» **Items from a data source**
........

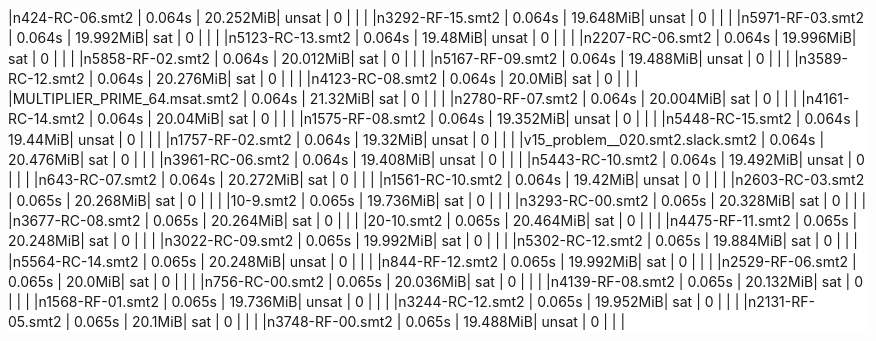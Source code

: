 |n424-RC-06.smt2                                              |    0.064s | 20.252MiB| unsat | 0 |  |  |
|n3292-RF-15.smt2                                             |    0.064s | 19.648MiB| unsat | 0 |  |  |
|n5971-RF-03.smt2                                             |    0.064s | 19.992MiB| sat | 0 |  |  |
|n5123-RC-13.smt2                                             |    0.064s | 19.48MiB| unsat | 0 |  |  |
|n2207-RC-06.smt2                                             |    0.064s | 19.996MiB| sat | 0 |  |  |
|n5858-RF-02.smt2                                             |    0.064s | 20.012MiB| sat | 0 |  |  |
|n5167-RF-09.smt2                                             |    0.064s | 19.488MiB| unsat | 0 |  |  |
|n3589-RC-12.smt2                                             |    0.064s | 20.276MiB| sat | 0 |  |  |
|n4123-RC-08.smt2                                             |    0.064s | 20.0MiB| sat | 0 |  |  |
|MULTIPLIER_PRIME_64.msat.smt2                                |    0.064s | 21.32MiB| sat | 0 |  |  |
|n2780-RF-07.smt2                                             |    0.064s | 20.004MiB| sat | 0 |  |  |
|n4161-RC-14.smt2                                             |    0.064s | 20.04MiB| sat | 0 |  |  |
|n1575-RF-08.smt2                                             |    0.064s | 19.352MiB| unsat | 0 |  |  |
|n5448-RC-15.smt2                                             |    0.064s | 19.44MiB| unsat | 0 |  |  |
|n1757-RF-02.smt2                                             |    0.064s | 19.32MiB| unsat | 0 |  |  |
|v15_problem__020.smt2.slack.smt2                             |    0.064s | 20.476MiB| sat | 0 |  |  |
|n3961-RC-06.smt2                                             |    0.064s | 19.408MiB| unsat | 0 |  |  |
|n5443-RC-10.smt2                                             |    0.064s | 19.492MiB| unsat | 0 |  |  |
|n643-RC-07.smt2                                              |    0.064s | 20.272MiB| sat | 0 |  |  |
|n1561-RC-10.smt2                                             |    0.064s | 19.42MiB| unsat | 0 |  |  |
|n2603-RC-03.smt2                                             |    0.065s | 20.268MiB| sat | 0 |  |  |
|10-9.smt2                                                    |    0.065s | 19.736MiB| sat | 0 |  |  |
|n3293-RC-00.smt2                                             |    0.065s | 20.328MiB| sat | 0 |  |  |
|n3677-RC-08.smt2                                             |    0.065s | 20.264MiB| sat | 0 |  |  |
|20-10.smt2                                                   |    0.065s | 20.464MiB| sat | 0 |  |  |
|n4475-RF-11.smt2                                             |    0.065s | 20.248MiB| sat | 0 |  |  |
|n3022-RC-09.smt2                                             |    0.065s | 19.992MiB| sat | 0 |  |  |
|n5302-RC-12.smt2                                             |    0.065s | 19.884MiB| sat | 0 |  |  |
|n5564-RC-14.smt2                                             |    0.065s | 20.248MiB| unsat | 0 |  |  |
|n844-RF-12.smt2                                              |    0.065s | 19.992MiB| sat | 0 |  |  |
|n2529-RF-06.smt2                                             |    0.065s | 20.0MiB| sat | 0 |  |  |
|n756-RC-00.smt2                                              |    0.065s | 20.036MiB| sat | 0 |  |  |
|n4139-RF-08.smt2                                             |    0.065s | 20.132MiB| sat | 0 |  |  |
|n1568-RF-01.smt2                                             |    0.065s | 19.736MiB| unsat | 0 |  |  |
|n3244-RC-12.smt2                                             |    0.065s | 19.952MiB| sat | 0 |  |  |
|n2131-RF-05.smt2                                             |    0.065s | 20.1MiB| sat | 0 |  |  |
|n3748-RF-00.smt2                                             |    0.065s | 19.488MiB| unsat | 0 |  |  |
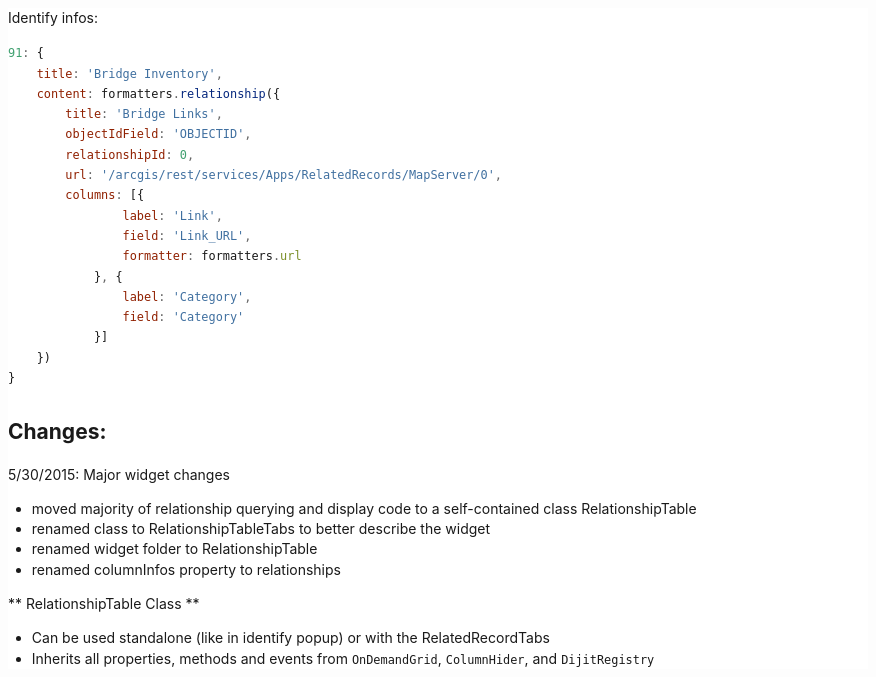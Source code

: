 Identify infos:

```JavaScript
91: {
    title: 'Bridge Inventory',
    content: formatters.relationship({
        title: 'Bridge Links',
        objectIdField: 'OBJECTID',
        relationshipId: 0,
        url: '/arcgis/rest/services/Apps/RelatedRecords/MapServer/0',
        columns: [{
                label: 'Link',
                field: 'Link_URL',
                formatter: formatters.url
            }, {
                label: 'Category',
                field: 'Category'
            }]
    })
}
```

## Changes:
5/30/2015: Major widget changes
- moved majority of relationship querying and display code to a self-contained class RelationshipTable
- renamed class to RelationshipTableTabs to better describe the widget
- renamed widget folder to RelationshipTable
- renamed columnInfos property to relationships

** RelationshipTable Class **
- Can be used standalone (like in identify popup) or with the RelatedRecordTabs
- Inherits all properties, methods and events from `OnDemandGrid`, `ColumnHider`, and `DijitRegistry`
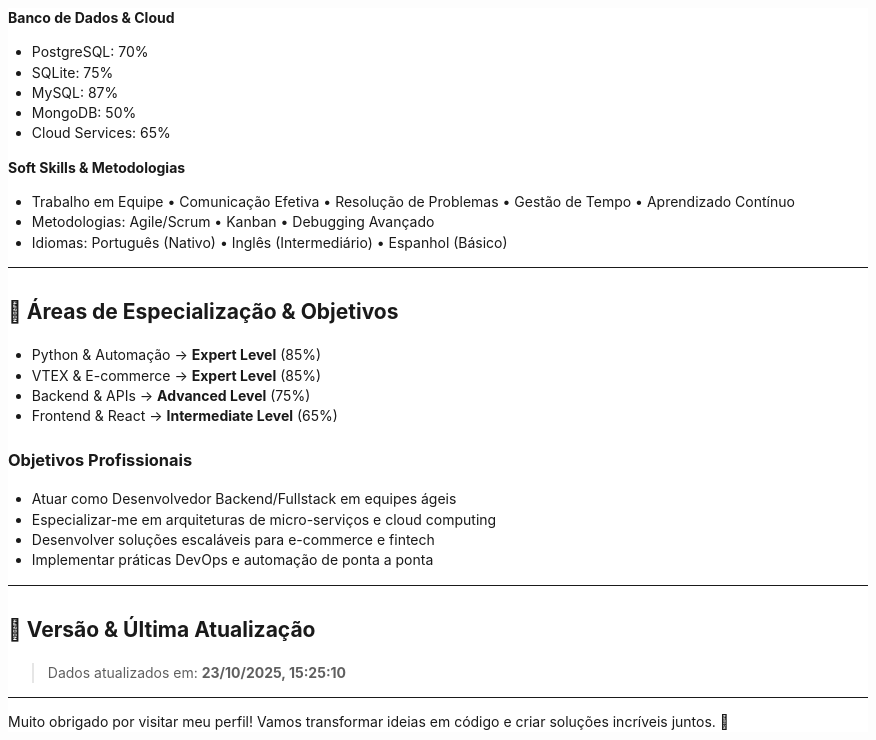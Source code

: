 **Banco de Dados & Cloud**  
- PostgreSQL: 70%  
- SQLite: 75%  
- MySQL: 87%  
- MongoDB: 50%  
- Cloud Services: 65%

**Soft Skills & Metodologias**  
- Trabalho em Equipe • Comunicação Efetiva • Resolução de Problemas • Gestão de Tempo • Aprendizado Contínuo  
- Metodologias: Agile/Scrum • Kanban • Debugging Avançado  
- Idiomas: Português (Nativo) • Inglês (Intermediário) • Espanhol (Básico)

---

## 🧭 Áreas de Especialização & Objetivos  
- Python & Automação → **Expert Level** (85%)  
- VTEX & E-commerce → **Expert Level** (85%)  
- Backend & APIs → **Advanced Level** (75%)  
- Frontend & React → **Intermediate Level** (65%)

### Objetivos Profissionais  
- Atuar como Desenvolvedor Backend/Fullstack em equipes ágeis  
- Especializar-me em arquiteturas de micro-serviços e cloud computing  
- Desenvolver soluções escaláveis para e-commerce e fintech  
- Implementar práticas DevOps e automação de ponta a ponta  

---

## 📌 Versão & Última Atualização  
> Dados atualizados em: **23/10/2025, 15:25:10**

---

 Muito obrigado por visitar meu perfil! Vamos transformar ideias em código e criar soluções incríveis juntos. 🚀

........

» **Task**
The records above should be returned exactly, with only their pictures held back.

» **Response area**
Source code

: |n424-RC-06.smt2                                              |    0.064s | 20.252MiB| unsat | 0 |  |  |
|n3292-RF-15.smt2                                             |    0.064s | 19.648MiB| unsat | 0 |  |  |
|n5971-RF-03.smt2                                             |    0.064s | 19.992MiB| sat | 0 |  |  |
|n5123-RC-13.smt2                                             |    0.064s | 19.48MiB| unsat | 0 |  |  |
|n2207-RC-06.smt2                                             |    0.064s | 19.996MiB| sat | 0 |  |  |
|n5858-RF-02.smt2                                             |    0.064s | 20.012MiB| sat | 0 |  |  |
|n5167-RF-09.smt2                                             |    0.064s | 19.488MiB| unsat | 0 |  |  |
|n3589-RC-12.smt2                                             |    0.064s | 20.276MiB| sat | 0 |  |  |
|n4123-RC-08.smt2                                             |    0.064s | 20.0MiB| sat | 0 |  |  |
|MULTIPLIER_PRIME_64.msat.smt2                                |    0.064s | 21.32MiB| sat | 0 |  |  |
|n2780-RF-07.smt2                                             |    0.064s | 20.004MiB| sat | 0 |  |  |
|n4161-RC-14.smt2                                             |    0.064s | 20.04MiB| sat | 0 |  |  |
|n1575-RF-08.smt2                                             |    0.064s | 19.352MiB| unsat | 0 |  |  |
|n5448-RC-15.smt2                                             |    0.064s | 19.44MiB| unsat | 0 |  |  |
|n1757-RF-02.smt2                                             |    0.064s | 19.32MiB| unsat | 0 |  |  |
|v15_problem__020.smt2.slack.smt2                             |    0.064s | 20.476MiB| sat | 0 |  |  |
|n3961-RC-06.smt2                                             |    0.064s | 19.408MiB| unsat | 0 |  |  |
|n5443-RC-10.smt2                                             |    0.064s | 19.492MiB| unsat | 0 |  |  |
|n643-RC-07.smt2                                              |    0.064s | 20.272MiB| sat | 0 |  |  |
|n1561-RC-10.smt2                                             |    0.064s | 19.42MiB| unsat | 0 |  |  |
|n2603-RC-03.smt2                                             |    0.065s | 20.268MiB| sat | 0 |  |  |
|10-9.smt2                                                    |    0.065s | 19.736MiB| sat | 0 |  |  |
|n3293-RC-00.smt2                                             |    0.065s | 20.328MiB| sat | 0 |  |  |
|n3677-RC-08.smt2                                             |    0.065s | 20.264MiB| sat | 0 |  |  |
|20-10.smt2                                                   |    0.065s | 20.464MiB| sat | 0 |  |  |
|n4475-RF-11.smt2                                             |    0.065s | 20.248MiB| sat | 0 |  |  |
|n3022-RC-09.smt2                                             |    0.065s | 19.992MiB| sat | 0 |  |  |
|n5302-RC-12.smt2                                             |    0.065s | 19.884MiB| sat | 0 |  |  |
|n5564-RC-14.smt2                                             |    0.065s | 20.248MiB| unsat | 0 |  |  |
|n844-RF-12.smt2                                              |    0.065s | 19.992MiB| sat | 0 |  |  |
|n2529-RF-06.smt2                                             |    0.065s | 20.0MiB| sat | 0 |  |  |
|n756-RC-00.smt2                                              |    0.065s | 20.036MiB| sat | 0 |  |  |
|n4139-RF-08.smt2                                             |    0.065s | 20.132MiB| sat | 0 |  |  |
|n1568-RF-01.smt2                                             |    0.065s | 19.736MiB| unsat | 0 |  |  |
|n3244-RC-12.smt2                                             |    0.065s | 19.952MiB| sat | 0 |  |  |
|n2131-RF-05.smt2                                             |    0.065s | 20.1MiB| sat | 0 |  |  |
|n3748-RF-00.smt2                                             |    0.065s | 19.488MiB| unsat | 0 |  |  |
Source code

: Identify infos:

```JavaScript
91: {
    title: 'Bridge Inventory',
    content: formatters.relationship({
        title: 'Bridge Links',
        objectIdField: 'OBJECTID',
        relationshipId: 0,
        url: '/arcgis/rest/services/Apps/RelatedRecords/MapServer/0',
        columns: [{
                label: 'Link',
                field: 'Link_URL',
                formatter: formatters.url
            }, {
                label: 'Category',
                field: 'Category'
            }]
    })
}
```

## Changes:
5/30/2015: Major widget changes
- moved majority of relationship querying and display code to a self-contained class RelationshipTable
- renamed class to RelationshipTableTabs to better describe the widget
- renamed widget folder to RelationshipTable
- renamed columnInfos property to relationships

** RelationshipTable Class **
- Can be used standalone (like in identify popup) or with the RelatedRecordTabs
- Inherits all properties, methods and events from `OnDemandGrid`, `ColumnHider`, and `DijitRegistry`
Source code

: **Banco de Dados & Cloud**  
- PostgreSQL: 70%  
- SQLite: 75%  
- MySQL: 87%  
- MongoDB: 50%  
- Cloud Services: 65%

**Soft Skills & Metodologias**  
- Trabalho em Equipe • Comunicação Efetiva • Resolução de Problemas • Gestão de Tempo • Aprendizado Contínuo  
- Metodologias: Agile/Scrum • Kanban • Debugging Avançado  
- Idiomas: Português (Nativo) • Inglês (Intermediário) • Espanhol (Básico)

---

## 🧭 Áreas de Especialização & Objetivos  
- Python & Automação → **Expert Level** (85%)  
- VTEX & E-commerce → **Expert Level** (85%)  
- Backend & APIs → **Advanced Level** (75%)  
- Frontend & React → **Intermediate Level** (65%)

### Objetivos Profissionais  
- Atuar como Desenvolvedor Backend/Fullstack em equipes ágeis  
- Especializar-me em arquiteturas de micro-serviços e cloud computing  
- Desenvolver soluções escaláveis para e-commerce e fintech  
- Implementar práticas DevOps e automação de ponta a ponta  

---

## 📌 Versão & Última Atualização  
> Dados atualizados em: **23/10/2025, 15:25:10**

---

 Muito obrigado por visitar meu perfil! Vamos transformar ideias em código e criar soluções incríveis juntos. 🚀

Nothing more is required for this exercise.